Guayasamín foi talvez a pessoa mais nobre, transparente e humana que conheci. Criava à velocidade da luz, e sua dimensão como ser humano não tinha limites.
Aprendi muito, nas conversas com ele; enriqueci minha consciência sobre o terrível drama da conquista, da colonização, do genocídio e das injustiças cometidas contra os povos indígenas deste hemisfério: uma dor lacerante que ele levava no fundo de seu coração.

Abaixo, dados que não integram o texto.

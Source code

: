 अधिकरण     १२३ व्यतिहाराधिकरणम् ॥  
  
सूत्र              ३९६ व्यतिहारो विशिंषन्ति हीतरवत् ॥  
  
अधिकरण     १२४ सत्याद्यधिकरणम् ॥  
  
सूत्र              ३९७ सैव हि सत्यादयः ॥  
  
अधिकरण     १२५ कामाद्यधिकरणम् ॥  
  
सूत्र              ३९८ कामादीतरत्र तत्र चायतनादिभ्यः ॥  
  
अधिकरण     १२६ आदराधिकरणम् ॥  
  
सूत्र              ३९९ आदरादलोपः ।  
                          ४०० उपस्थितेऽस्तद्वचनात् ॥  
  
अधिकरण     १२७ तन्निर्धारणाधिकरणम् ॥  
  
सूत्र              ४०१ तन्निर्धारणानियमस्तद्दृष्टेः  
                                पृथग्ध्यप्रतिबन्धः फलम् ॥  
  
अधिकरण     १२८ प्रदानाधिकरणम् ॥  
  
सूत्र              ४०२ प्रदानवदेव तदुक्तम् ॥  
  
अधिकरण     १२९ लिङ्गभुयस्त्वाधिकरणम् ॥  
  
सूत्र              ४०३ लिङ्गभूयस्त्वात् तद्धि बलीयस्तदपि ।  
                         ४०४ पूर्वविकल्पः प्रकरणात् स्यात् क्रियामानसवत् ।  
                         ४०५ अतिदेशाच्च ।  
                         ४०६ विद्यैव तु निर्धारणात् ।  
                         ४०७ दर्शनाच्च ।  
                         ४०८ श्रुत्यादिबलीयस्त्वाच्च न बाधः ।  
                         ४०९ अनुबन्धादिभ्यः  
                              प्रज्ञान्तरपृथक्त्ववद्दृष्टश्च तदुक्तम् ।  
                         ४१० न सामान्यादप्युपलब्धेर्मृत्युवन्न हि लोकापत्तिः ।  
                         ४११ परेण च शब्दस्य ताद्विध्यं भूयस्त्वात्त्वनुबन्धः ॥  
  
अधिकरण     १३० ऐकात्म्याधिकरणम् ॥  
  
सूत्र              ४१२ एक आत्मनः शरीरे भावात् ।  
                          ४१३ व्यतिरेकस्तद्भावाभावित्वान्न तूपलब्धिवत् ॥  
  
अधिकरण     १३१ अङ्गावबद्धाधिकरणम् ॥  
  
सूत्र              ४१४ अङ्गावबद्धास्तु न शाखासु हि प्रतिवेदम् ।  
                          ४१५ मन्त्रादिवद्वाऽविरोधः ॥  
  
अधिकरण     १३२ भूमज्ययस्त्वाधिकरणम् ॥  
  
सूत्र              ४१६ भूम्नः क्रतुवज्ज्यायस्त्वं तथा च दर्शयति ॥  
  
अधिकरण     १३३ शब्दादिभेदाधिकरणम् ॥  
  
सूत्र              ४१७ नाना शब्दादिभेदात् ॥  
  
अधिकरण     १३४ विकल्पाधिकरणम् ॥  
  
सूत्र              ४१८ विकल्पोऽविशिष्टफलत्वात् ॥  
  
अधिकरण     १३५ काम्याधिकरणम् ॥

Era profundo conhecedor da história daquele drama.
Um dia em que estávamos em seu estúdio da casa aqui em Quito, perguntei-lhe quantas vidas indígenas tinham custado, em sua opinião, a conquista e a colonização. Respondeu-me imediatamente, sem hesitar: 70 milhões. Sua sede de justiça e reivindicação pelos que sobreviveram o holocausto foram a motivação fundamental de suas lutas. Mas, para ele, era necessário lutar não apenas pela justiça para os indígenas, senão para todos os povos da América, do Norte, do Centro e do Sul, que foram colônias ibero-americanas neste hemisfério, surgidos do crisol do martírio e da mistura de algozes e vítimas, que, junto com os descendentes de africanos escravizados e imigrantes da Europa e da Ásia, constituem as sociedades latino-americanas atuais, nas quais a exploração despiedada, o saqueio e a imposição de uma ordem mundial insustentável, destruidora e genocida matam, de pobreza, fome e enfermidades, em cada dez anos, tantos quanto os 70 milhões mencionados por Guayasamín, que morreram ao longo de séculos.

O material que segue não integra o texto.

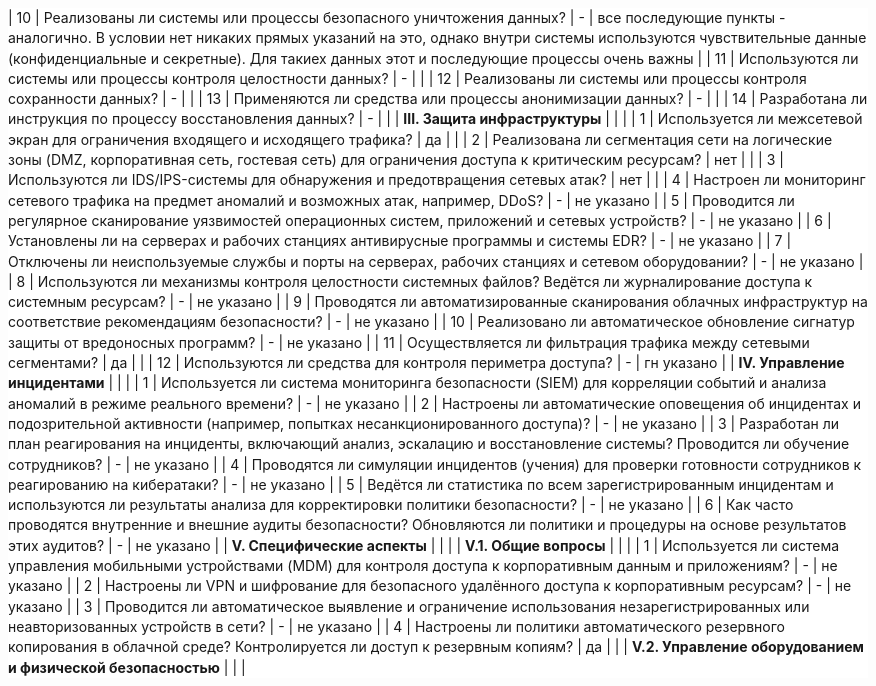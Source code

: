 | 10  | Реализованы ли системы или процессы безопасного уничтожения данных?                                                                     |   -    |        все последующие пункты - аналогично. В условии нет никаких прямых указаний на это, однако внутри системы используются чувствительные данные (конфиденциальные и секретные). Для такиех данных этот и последующие процессы очень важны      |
| 11  | Используются ли системы или процессы контроля целостности данных?                                                                       |   -    |              |
| 12  | Реализованы ли системы или процессы контроля сохранности данных?                                                                        |    -   |              |
| 13  | Применяются ли средства или процессы анонимизации данных?                                                                               |     -  |              |
| 14  | Разработана ли инструкция по процессу восстановления данных?                                                                            |      - |              |
| **III. Защита инфраструктуры**                                                                                                                 |       |              |
| 1   | Используется ли межсетевой экран для ограничения входящего и исходящего трафика?                                                        |    да   |              |
| 2   | Реализована ли сегментация сети на логические зоны (DMZ, корпоративная сеть, гостевая сеть) для ограничения доступа к критическим ресурсам? |   нет    |              |
| 3   | Используются ли IDS/IPS-системы для обнаружения и предотвращения сетевых атак?                                                           |    нет   |              |
| 4   | Настроен ли мониторинг сетевого трафика на предмет аномалий и возможных атак, например, DDoS?                                            |    -   |        не указано     |
| 5   | Проводится ли регулярное сканирование уязвимостей операционных систем, приложений и сетевых устройств?                                   |   -    |      не указано        |
| 6   | Установлены ли на серверах и рабочих станциях антивирусные программы и системы EDR?                                                     |   -    |      не указано        |
| 7   | Отключены ли неиспользуемые службы и порты на серверах, рабочих станциях и сетевом оборудовании?                                         |   -    |      не указано        |
| 8   | Используются ли механизмы контроля целостности системных файлов? Ведётся ли журналирование доступа к системным ресурсам?                |    -   |        не указано      |
| 9   | Проводятся ли автоматизированные сканирования облачных инфраструктур на соответствие рекомендациям безопасности?                         |    -   |      не указано        |
| 10  | Реализовано ли автоматическое обновление сигнатур защиты от вредоносных программ?                                                       |    -   |        не указано      |
| 11  | Осуществляется ли фильтрация трафика между сетевыми сегментами?                                                                          |     да  |              |
| 12  | Используются ли средства для контроля периметра доступа?                                                                                |   -    |        гн указано      |
| **IV. Управление инцидентами**                                                                                                                 |       |              |
| 1   | Используется ли система мониторинга безопасности (SIEM) для корреляции событий и анализа аномалий в режиме реального времени?           |  -     |     не указано         |
| 2   | Настроены ли автоматические оповещения об инцидентах и подозрительной активности (например, попытках несанкционированного доступа)?      |   -    |       не указано       |
| 3   | Разработан ли план реагирования на инциденты, включающий анализ, эскалацию и восстановление системы? Проводится ли обучение сотрудников? |    -   |        не указано      |
| 4   | Проводятся ли симуляции инцидентов (учения) для проверки готовности сотрудников к реагированию на кибератаки?                            |   -    |       не указано       |
| 5   | Ведётся ли статистика по всем зарегистрированным инцидентам и используются ли результаты анализа для корректировки политики безопасности? |    -   |       не указано       |
| 6   | Как часто проводятся внутренние и внешние аудиты безопасности? Обновляются ли политики и процедуры на основе результатов этих аудитов?  |    -   |      не указано        |
| **V. Специфические аспекты**                                                                                                                   |       |              |
| **V.1. Общие вопросы**                                                                                                                           |       |              |
| 1   | Используется ли система управления мобильными устройствами (MDM) для контроля доступа к корпоративным данным и приложениям?             |    -   |       не указано       |
| 2   | Настроены ли VPN и шифрование для безопасного удалённого доступа к корпоративным ресурсам?                                               |    -   |     не указано         |
| 3   | Проводится ли автоматическое выявление и ограничение использования незарегистрированных или неавторизованных устройств в сети?           |   -    |      не указано        |
| 4   | Настроены ли политики автоматического резервного копирования в облачной среде? Контролируется ли доступ к резервным копиям?              |   да    |              |
| **V.2. Управление оборудованием и физической безопасностью**                                                                                     |       |              |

(...) Nada disso escapava ao pensamento profundo, ao calor e ao senso de dignidade humana de Oswaldo Guayasamín. Consagrou sua arte e sua vida a criar consciência, denunciar, combater e lutar por superá-lo.
Posso dar fé de sua coragem, que provocou a ira do império, e de seu compromisso social, de homem de vanguarda estreitamente vinculado aos humildes da Terra.
Excertos do discurso proferido na inauguração da Capela do Homem. Quito, Equador, 29 de novembro de 2002.